– Джесмин. – Он опять разволновался, при этом краснота на его лице и шее переползла на уши. Боже милостивый, я никогда не видела его в таком бешенстве. Я даже не думала, что он способен так разозлиться, если только он не был на льду и если у него что-то не складывалось на соревнованиях.
Я едва дышала, сожалея о том, что напрасно считала свой тайник надежным местом, и о том, что не засунула листы в ящик с нижним бельем… или не куда-то еще, где было сложнее их найти.
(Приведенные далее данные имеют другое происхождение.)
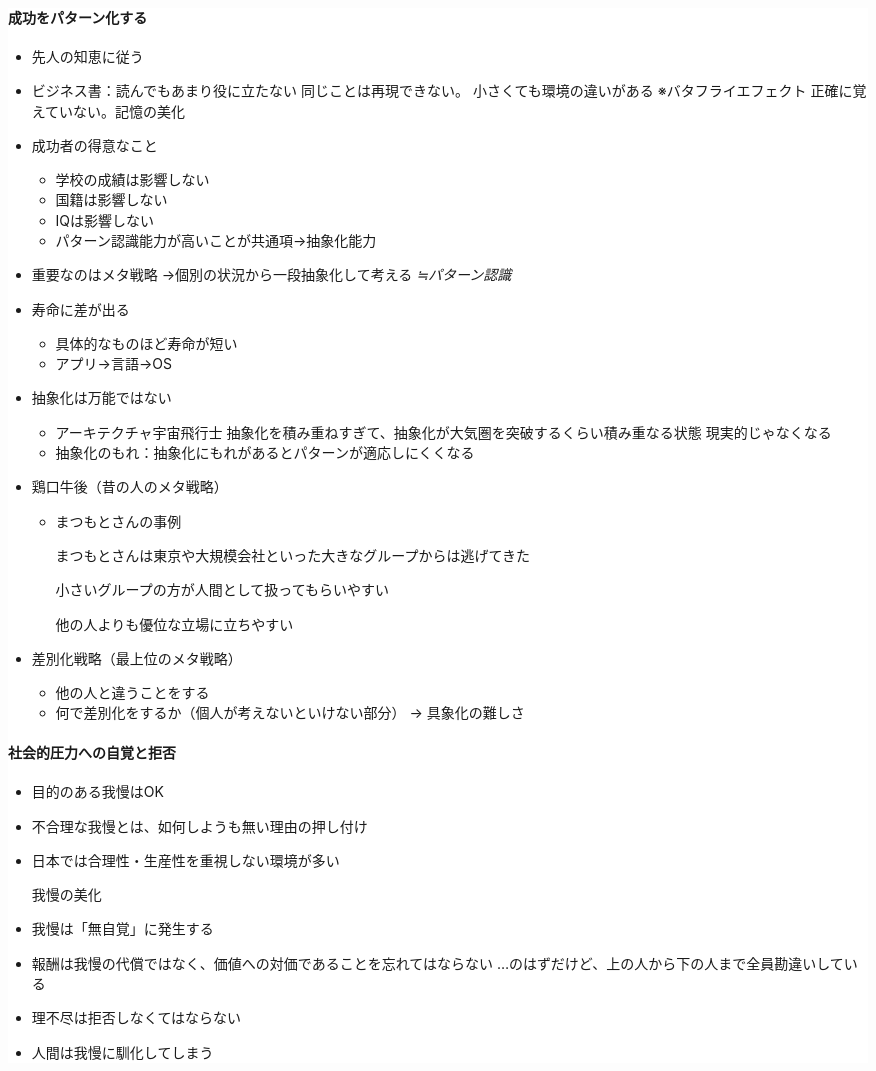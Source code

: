 #### 成功をパターン化する

- 先人の知恵に従う
- ビジネス書：読んでもあまり役に立たない 
  同じことは再現できない。
  小さくても環境の違いがある   ※バタフライエフェクト 
  正確に覚えていない。記憶の美化

- 成功者の得意なこと
  - 学校の成績は影響しない
  - 国籍は影響しない
  - IQは影響しない
  - パターン認識能力が高いことが共通項→抽象化能力
- 重要なのはメタ戦略 
 →個別の状況から一段抽象化して考える 
 _≒パターン認識_
- 寿命に差が出る  
  - 具体的なものほど寿命が短い
  - アプリ→言語→OS
- 抽象化は万能ではない
  - アーキテクチャ宇宙飛行士 
   抽象化を積み重ねすぎて、抽象化が大気圏を突破するくらい積み重なる状態 
   現実的じゃなくなる   
  - 抽象化のもれ：抽象化にもれがあるとパターンが適応しにくくなる
- 鶏口牛後（昔の人のメタ戦略）

   - まつもとさんの事例

     まつもとさんは東京や大規模会社といった大きなグループからは逃げてきた

     小さいグループの方が人間として扱ってもらいやすい

     他の人よりも優位な立場に立ちやすい
- 差別化戦略（最上位のメタ戦略）
  - 他の人と違うことをする
  - 何で差別化をするか（個人が考えないといけない部分） 
   → 具象化の難しさ

#### 社会的圧力への自覚と拒否

- 目的のある我慢はOK

- 不合理な我慢とは、如何しようも無い理由の押し付け

- 日本では合理性・生産性を重視しない環境が多い

   我慢の美化

- 我慢は「無自覚」に発生する

- 報酬は我慢の代償ではなく、価値への対価であることを忘れてはならない 
 …のはずだけど、上の人から下の人まで全員勘違いしている
 
- 理不尽は拒否しなくてはならない

- 人間は我慢に馴化してしまう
Надо было бы выбросить их, но я не была идиоткой: если бы когда-нибудь что-нибудь произошло, мне нужны были доказательства.
Взмахнув руками с опущенными вниз ладонями, я попыталась проговорить как можно мягче, вероятно, даже излишне мягко:
– Успокойся.
Да, это было как нельзя некстати. Он снова потряс бумагами.
– Не говори, чтобы я успокоился!
Ох, твою мать.
– Тебя преследует какой-то маньяк, Джесмин! – опять закричал он, после чего я обрадовалась, что мама с Беном уехали.
Я вздрогнула, пытаясь подумать, что сказать, и ответила:
– Он не угрожал мне…
Откинув назад голову, Иван издал звук, который я в самом деле не смогла бы определить. Рычание?
–
В конце концов я рявкнула:
– Не смей орать на меня!
Если взгляд способен убить, то я была мертва, правда.
– Я ору на тебя, потому что ты получаешь подобные вещи! Почему ты не сказала мне?
Ох. Боже. Мой. Я не была настроена копаться в этом дерьме. Никогда и, безусловно, не в этот момент.
– Я не сказала тебе, потому что это не имеет к тебе совершенно никакого отношения!
– Ты имеешь ко мне отношение! Значит, это меня касается!